The above study did not conform to guideline recommendations and hence these data are considered to be of limited use.


Justification for selection of repeated dose toxicity via oral route - systemic effects endpoint:
Repeated dose oral toxicity testing has been conducted on 6 members of this category covering C6 to C20-24. This includes 3 sub-acute, 3 screening and 2 sub-chronic studies. Systemic findings were typically limited to the liver and were adaptive rather than adverse. The NOAEL from these studies was 1000 mg/kg bw/day.

Justification for selection of repeated dose toxicity inhalation - systemic effects endpoint:
Repeated dose sub-chronic inhalation toxicity testing has been conducted on one member of this category (1-hexene). The NOAEC for systemic effects was 3000 parts per million (10,326 mg/m3) based on a lack of toxicologically relevant findings at the highest concentration tested.

Justification for selection of repeated dose toxicity inhalation - local effects endpoint:
Repeated dose sub-chronic inhalation toxicity testing has been conducted on one member of this category (1-hexene). The NOAEC for local effects was 3000 parts per million (10,326 mg/m3) based on a lack of toxicologically relevant findings at the highest concentration tested.

Justification for classification or non-classification

Repeated dose toxicity studies in rats have been conducted for 14 members of the higher olefin category, covering C6 to C20-24. The majority of substances in this category appear to possess limited potential to cause systemic toxicity following repeated oral exposure. While available sub-chronic toxicity data for hex-1-ene, tetradec-1-ene, and octadec-1-ene suggest some potential for systemic toxicity in rats, the effects observed were either minor or adaptive in nature and occurred at dose levels greater than 100 mg/Kg bw/day. Repeated oral exposure to the other substances in the category did not result in any systemic toxicity in rats at doses as high as 1000 mg/Kg bw/day. Therefore, based on the weight of evidence, substances in this category do not warrant classification for repeat dose oral toxicity under the current CLP regulation.   

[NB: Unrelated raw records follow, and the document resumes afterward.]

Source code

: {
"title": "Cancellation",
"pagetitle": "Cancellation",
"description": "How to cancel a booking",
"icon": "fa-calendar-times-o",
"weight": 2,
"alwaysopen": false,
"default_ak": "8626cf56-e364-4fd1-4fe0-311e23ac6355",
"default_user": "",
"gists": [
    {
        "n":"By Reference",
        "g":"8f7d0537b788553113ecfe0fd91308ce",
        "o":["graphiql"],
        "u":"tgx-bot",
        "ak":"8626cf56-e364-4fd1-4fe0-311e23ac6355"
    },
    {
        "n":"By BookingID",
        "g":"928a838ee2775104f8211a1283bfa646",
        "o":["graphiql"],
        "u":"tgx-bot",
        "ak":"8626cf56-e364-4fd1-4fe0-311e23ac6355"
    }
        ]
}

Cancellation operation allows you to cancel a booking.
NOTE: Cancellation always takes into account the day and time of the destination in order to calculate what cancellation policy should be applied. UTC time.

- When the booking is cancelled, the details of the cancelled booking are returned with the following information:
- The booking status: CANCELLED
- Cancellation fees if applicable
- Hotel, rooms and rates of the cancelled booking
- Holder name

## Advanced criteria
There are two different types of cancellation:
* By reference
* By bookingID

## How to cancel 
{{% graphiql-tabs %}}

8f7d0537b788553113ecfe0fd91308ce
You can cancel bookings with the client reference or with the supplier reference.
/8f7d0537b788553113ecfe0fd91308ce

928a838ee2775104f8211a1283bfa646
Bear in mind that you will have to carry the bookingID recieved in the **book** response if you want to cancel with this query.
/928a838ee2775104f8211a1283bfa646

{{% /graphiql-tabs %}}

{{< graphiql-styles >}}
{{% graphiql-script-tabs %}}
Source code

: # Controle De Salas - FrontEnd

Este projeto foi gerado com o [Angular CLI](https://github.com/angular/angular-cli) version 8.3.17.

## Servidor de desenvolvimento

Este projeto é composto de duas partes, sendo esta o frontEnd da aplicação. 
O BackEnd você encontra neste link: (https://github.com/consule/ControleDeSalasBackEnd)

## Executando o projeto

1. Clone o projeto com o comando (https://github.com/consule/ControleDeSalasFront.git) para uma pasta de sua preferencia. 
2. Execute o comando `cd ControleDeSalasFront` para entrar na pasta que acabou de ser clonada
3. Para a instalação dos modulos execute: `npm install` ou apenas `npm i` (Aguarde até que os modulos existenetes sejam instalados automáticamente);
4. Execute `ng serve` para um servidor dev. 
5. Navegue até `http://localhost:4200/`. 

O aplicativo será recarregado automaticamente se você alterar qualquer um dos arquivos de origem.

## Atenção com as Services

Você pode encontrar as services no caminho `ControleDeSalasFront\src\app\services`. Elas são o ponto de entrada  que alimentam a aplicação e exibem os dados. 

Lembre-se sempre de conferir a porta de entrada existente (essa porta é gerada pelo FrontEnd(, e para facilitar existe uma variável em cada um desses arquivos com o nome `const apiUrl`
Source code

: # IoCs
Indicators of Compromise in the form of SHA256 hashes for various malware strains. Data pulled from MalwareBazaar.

Repeat dose inhalation toxicity data available from studies conducted using hex-1-ene indicate a NOAEC of 3000 ppm (10,326 mg/m3) in rats. Therefore, substances in this category do not warrant classification for repeat dose inhalation toxicity under the current CLP regulation.  

Limited data are available on the repeated dose dermal toxicity potential of higher olefin category substances. The physicochemical and toxicological properties of higher olefins (linear alpha; isomerised; alpha, internal, linear and branched – single and multiple carbon numbers) do not suggest potential to readily penetrate the skin or to be absorbed at a significant rate through the skin. Additionally, results from acute oral and dermal toxicity studies in animals affirm that these substances are not toxic by either route. Repeated oral administration of higher olefins for up to 90 days has not been associated with significant or long-lasting effects. Based on the weight of evidence provided by the physicochemical data, and acute as well as repeat dose toxicity data, substances in this category do not warrant classification for repeat dose dermal toxicity under the current CLP regulation.